According to the invention, gas—that is, compressed gas—exiting from the gas compression plant or the gas cooler for compressed gas is introduced directly into the catalytic reformer for reformation in order to produce reduction gas or reduction-gas precursor gas, and/or into the gas furnace. Direct introduction is to be understood to mean that the introduction is effected without the amount of CO2 being reduced by removing CO2; that is, the introduction is effected with preservation of the amount of CO2. Direct introduction is therefore effected without taking measures for reducing the amount of CO2 in the compressed gas. The direct introduction is performed without devices for removing CO2 from the compressed gas. If appropriate, direct introduction also involves an increase in temperature, for example in a gas-gas heat exchanger; the direct introduction is then performed using temperature increasing devices.
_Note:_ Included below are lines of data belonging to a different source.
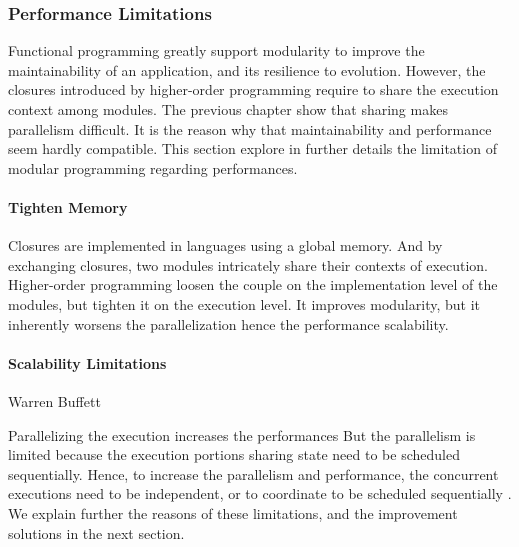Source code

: 
\subsubsection{Performance Limitations} \label{chapter3:software-maintainability:modular-programming:limitations}

Functional programming greatly support modularity to improve the maintainability of an application, and its resilience to evolution.
However, the closures introduced by higher-order programming require to share the execution context among modules.
The previous chapter show that sharing makes parallelism difficult.
It is the reason why that maintainability and performance seem hardly compatible.
This section explore in further details the limitation of modular programming regarding performances.

\paragraph{Tighten Memory}

Closures are implemented in languages using a global memory.
And by exchanging closures, two modules intricately share their contexts of execution.
Higher-order programming loosen the couple on the implementation level of the modules, but tighten it on the execution level.
It improves modularity, but it inherently worsens the parallelization hence the performance scalability.

\paragraph{Scalability Limitations}

{Warren Buffett}

Parallelizing the execution increases the performances \cite{Amdahl1967,Gunther1993}
But the parallelism is limited because the execution portions sharing state need to be scheduled sequentially.
Hence, to increase the parallelism and performance, the concurrent executions need to be independent, or to coordinate to be scheduled sequentially \cite{Gustafson1988,Gunther1996,Nelson1996,Gunther2002}.
We explain further the reasons of these limitations, and the improvement solutions in the next section.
Direct introduction therefore does not involve any CO2 removal—for example by means of chemical scrubbing—such as MEA monoethanolamines, KM CDR Kansai Mitsubishi carbon dioxide recovery—, VPSA vacuum pressure swing absorption or PSA pressure swing absorption, and therefore introduction takes place without removing CO2.
The direct introduction is effected via the direct introduction line, which proceeds from the gas compression plant or the gas cooler, for introducing gas directly into the reformer and/or into the gas furnace.
If the gas cooler is arranged downstream of the last compression stage as viewed in the direction of the gas flow, the direct introduction proceeds from the gas cooler; if the gas cooler is not arranged downstream of the last compression stage as viewed in the direction of the gas flow, the direct introduction proceeds from the last compression stage as viewed in the direction of the gas flow. If the gas cooler is arranged downstream of the last compression stage as viewed in the direction of the gas flow, it is not considered to be part of the gas compression plant; if the gas cooler is not arranged downstream of the last compression stage as viewed in the direction of the gas flow, it is considered to be part of the gas compression plant.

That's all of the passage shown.